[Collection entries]
..............................
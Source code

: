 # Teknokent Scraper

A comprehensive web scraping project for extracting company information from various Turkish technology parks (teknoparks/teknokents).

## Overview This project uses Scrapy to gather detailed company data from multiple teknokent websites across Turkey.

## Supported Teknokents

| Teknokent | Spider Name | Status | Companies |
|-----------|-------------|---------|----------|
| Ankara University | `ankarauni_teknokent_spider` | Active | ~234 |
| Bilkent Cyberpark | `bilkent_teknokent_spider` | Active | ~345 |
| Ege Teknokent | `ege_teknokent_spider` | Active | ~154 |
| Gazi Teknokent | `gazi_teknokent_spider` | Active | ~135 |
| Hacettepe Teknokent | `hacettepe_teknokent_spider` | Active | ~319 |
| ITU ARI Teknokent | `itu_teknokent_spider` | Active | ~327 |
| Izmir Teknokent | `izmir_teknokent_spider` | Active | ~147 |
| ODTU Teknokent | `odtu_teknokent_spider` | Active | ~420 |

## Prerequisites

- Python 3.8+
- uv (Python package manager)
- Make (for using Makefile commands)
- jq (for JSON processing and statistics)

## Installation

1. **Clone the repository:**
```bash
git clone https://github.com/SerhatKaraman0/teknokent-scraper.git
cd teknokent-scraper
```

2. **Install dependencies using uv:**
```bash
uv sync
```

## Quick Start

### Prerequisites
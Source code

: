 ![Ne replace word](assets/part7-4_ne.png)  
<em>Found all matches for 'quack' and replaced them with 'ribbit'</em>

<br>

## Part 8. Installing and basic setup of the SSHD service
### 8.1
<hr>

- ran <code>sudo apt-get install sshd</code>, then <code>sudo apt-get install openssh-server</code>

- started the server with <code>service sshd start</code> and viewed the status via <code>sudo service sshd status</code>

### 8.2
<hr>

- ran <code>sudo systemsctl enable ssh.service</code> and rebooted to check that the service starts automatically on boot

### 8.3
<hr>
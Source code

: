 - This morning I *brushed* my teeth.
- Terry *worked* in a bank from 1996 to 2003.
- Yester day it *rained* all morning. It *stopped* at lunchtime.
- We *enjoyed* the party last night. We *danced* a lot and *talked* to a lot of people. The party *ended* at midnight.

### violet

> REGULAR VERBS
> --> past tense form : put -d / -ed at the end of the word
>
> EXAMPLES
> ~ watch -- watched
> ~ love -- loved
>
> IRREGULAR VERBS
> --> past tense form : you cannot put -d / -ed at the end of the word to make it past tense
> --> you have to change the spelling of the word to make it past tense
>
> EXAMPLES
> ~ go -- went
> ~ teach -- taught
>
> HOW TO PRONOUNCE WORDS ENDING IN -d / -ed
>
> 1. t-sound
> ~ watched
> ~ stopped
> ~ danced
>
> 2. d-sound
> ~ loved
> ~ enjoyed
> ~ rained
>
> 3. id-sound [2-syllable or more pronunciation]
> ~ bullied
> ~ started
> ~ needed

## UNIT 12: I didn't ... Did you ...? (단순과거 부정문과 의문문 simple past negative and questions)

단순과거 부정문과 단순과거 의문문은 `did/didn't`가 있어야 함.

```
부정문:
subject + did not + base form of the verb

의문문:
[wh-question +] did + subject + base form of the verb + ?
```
..............................
In the entries above, the lines from the one bearing "## Overview This" up to and including the one bearing "- ran <code>sudo apt-get" should be transcribed exactly; no other line is wanted.

EXERCISE RESPONSE:
## Overview This project uses Scrapy to gather detailed company data from multiple teknokent websites across Turkey.

## Supported Teknokents

| Teknokent | Spider Name | Status | Companies |
|-----------|-------------|---------|----------|
| Ankara University | `ankarauni_teknokent_spider` | Active | ~234 |
| Bilkent Cyberpark | `bilkent_teknokent_spider` | Active | ~345 |
| Ege Teknokent | `ege_teknokent_spider` | Active | ~154 |
| Gazi Teknokent | `gazi_teknokent_spider` | Active | ~135 |
| Hacettepe Teknokent | `hacettepe_teknokent_spider` | Active | ~319 |
| ITU ARI Teknokent | `itu_teknokent_spider` | Active | ~327 |
| Izmir Teknokent | `izmir_teknokent_spider` | Active | ~147 |
| ODTU Teknokent | `odtu_teknokent_spider` | Active | ~420 |

## Prerequisites

- Python 3.8+
- uv (Python package manager)
- Make (for using Makefile commands)
- jq (for JSON processing and statistics)

## Installation

1. **Clone the repository:**
```bash
git clone https://github.com/SerhatKaraman0/teknokent-scraper.git
cd teknokent-scraper
```

2. **Install dependencies using uv:**
```bash
uv sync
```

## Quick Start

### Prerequisites
Source code

: ![Ne replace word](assets/part7-4_ne.png)  
<em>Found all matches for 'quack' and replaced them with 'ribbit'</em>

<br>

## Part 8. Installing and basic setup of the SSHD service
### 8.1
<hr>

- ran <code>sudo apt-get install sshd</code>, then <code>sudo apt-get install openssh-server</code>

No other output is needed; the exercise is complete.